Ms Moynihan says to ensure that competitiveness is based on more than just the cost of producing milk, the New Zealand dairy industry will need to work hard to ensure that it stays ahead of the pack in supply chain efficiency, market access, marketing and sensible regulation. . .

We also have to safeguard our reputation for high quality, safe food.

The New Zealand dairy industry, most well-known for its low-cost production, has moved, perhaps irrevocably, to a higher cost farming system, the Rabobank report says.

Ms Moynihan says the structural increase in milk prices globally and locally has driven the quest for increased production, almost at any cost.

“The first signs were there in 2002 when , on the back of milk prices increasing 42 per cent over two seasons, farm working expenses surged 33 per cent per kilogramme of milk solids produced,” she says.

“The reality check of a 32 per cent lower milk price in 2003, which remained at a similar level over subsequent years soon saw expenses fall back into line.”

However, Ms Moynihan says the 72 per cent lift in milk prices in 2007/08, and higher prices on average in the years following, brought a steep increase in production costs Media Release November 27, 2013

that show little sign of abating without a significant change in farming systems or an economic crisis.

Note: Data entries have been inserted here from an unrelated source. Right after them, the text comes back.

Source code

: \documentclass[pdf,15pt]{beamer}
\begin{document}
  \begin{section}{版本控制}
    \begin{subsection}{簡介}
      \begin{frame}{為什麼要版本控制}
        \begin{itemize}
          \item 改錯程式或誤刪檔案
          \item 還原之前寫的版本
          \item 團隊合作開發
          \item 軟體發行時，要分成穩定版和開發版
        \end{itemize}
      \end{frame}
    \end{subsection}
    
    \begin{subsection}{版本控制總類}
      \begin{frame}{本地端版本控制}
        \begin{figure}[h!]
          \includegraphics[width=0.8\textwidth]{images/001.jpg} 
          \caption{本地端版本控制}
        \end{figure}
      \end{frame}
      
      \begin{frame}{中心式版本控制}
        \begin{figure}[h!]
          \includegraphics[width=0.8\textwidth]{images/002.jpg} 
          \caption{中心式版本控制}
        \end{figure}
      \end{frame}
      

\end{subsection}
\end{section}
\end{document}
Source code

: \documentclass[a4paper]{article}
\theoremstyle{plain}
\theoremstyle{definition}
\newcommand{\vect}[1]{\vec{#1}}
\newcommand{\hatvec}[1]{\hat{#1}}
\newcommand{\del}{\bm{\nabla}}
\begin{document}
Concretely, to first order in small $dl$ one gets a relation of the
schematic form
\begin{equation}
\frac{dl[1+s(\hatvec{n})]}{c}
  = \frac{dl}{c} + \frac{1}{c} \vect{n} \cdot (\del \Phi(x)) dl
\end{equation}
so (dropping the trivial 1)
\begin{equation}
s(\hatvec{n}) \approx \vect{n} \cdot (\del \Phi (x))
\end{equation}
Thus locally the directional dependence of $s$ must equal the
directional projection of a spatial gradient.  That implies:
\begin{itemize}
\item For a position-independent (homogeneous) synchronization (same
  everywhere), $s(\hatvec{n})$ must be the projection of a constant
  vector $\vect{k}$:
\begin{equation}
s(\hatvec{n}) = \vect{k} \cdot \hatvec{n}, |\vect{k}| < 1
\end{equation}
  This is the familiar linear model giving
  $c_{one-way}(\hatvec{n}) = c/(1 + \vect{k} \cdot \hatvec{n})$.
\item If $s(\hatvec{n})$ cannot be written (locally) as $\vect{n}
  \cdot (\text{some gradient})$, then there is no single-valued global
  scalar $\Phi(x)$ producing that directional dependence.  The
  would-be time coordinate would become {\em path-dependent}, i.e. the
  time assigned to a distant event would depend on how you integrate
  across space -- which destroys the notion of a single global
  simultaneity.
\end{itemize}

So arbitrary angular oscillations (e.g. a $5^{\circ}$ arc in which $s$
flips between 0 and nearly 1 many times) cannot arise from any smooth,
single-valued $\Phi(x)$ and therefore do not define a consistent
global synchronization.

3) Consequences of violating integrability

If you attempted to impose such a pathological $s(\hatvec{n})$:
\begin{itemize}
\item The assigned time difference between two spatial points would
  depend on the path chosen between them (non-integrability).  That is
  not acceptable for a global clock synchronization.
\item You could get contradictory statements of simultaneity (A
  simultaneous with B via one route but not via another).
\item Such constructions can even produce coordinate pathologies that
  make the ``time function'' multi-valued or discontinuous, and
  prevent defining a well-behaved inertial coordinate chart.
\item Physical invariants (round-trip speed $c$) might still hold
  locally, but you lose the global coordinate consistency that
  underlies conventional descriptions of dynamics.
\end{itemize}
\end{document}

Farm working expenses increased 72 per cent in 2007/08 on the prior season and interest cost rose 29 per cent with both expenditure categories oscillating around these higher levels ever since, she says.

Additionally, higher interest costs per kgMS have been driven by New Zealand dairy farmers’ increased debt, not higher interest rates, Ms Moynihan says.

“The significant increase in dairy land values over the past decade combined with an increased focus on land acquisition resulted in aggregate farm debt across the dairy industry more than doubling since 2002 to almost NZD 20 per kgMS produced,” she says.

New Zealand producers are likely to experience upward pressure on milk production costs over the coming years as they are confronted by a rising interest rate market and the likely impact of future environmental regulations on farming systems and milk production levels.

“Tackling environmental issues is likely to result in a variety of measures that may include increased infrastructure on-farm, altering pasture management or decreased intensity of farming systems which all impact production cost dynamics”.

Ms Moynihan says milk producers in New Zealand should consider where the competitive advantage lies for their own operations.

“Increased exposure to the global dairy market for some milk producers and greater intensification on-farm for others has added complexity to many dairy farm businesses,” she says.

“A flexible production system at a higher average cost may still be competitive if it provides resilience during a downturn.”

With high volatility expected to continue for both milk prices and production costs, the ability to lower inputs and/or costs during periods of abundant global supply would be a distinct advantage, Ms Moynihan says.

“Southern Hemisphere producers previously survived global market downturns for prolonged periods due to the size of their absolute comparative cost advantage,” she says.

“With this cost advantage now minimal to non-existent, other strategies to survive the inevitable downturns – albeit likely short-term – will be required.”

Any dairy farmer not doing well with this season’s forecast record payout shouldn’t be in the business.

But next season’s payout will almost certainly be lower and even the best farmers have to keep a rein on costs to ensure they can cope with less money.

Businesses which service and supply farms also have to be aware that while they might be making hay under this year’s sun, next season could be cloudier.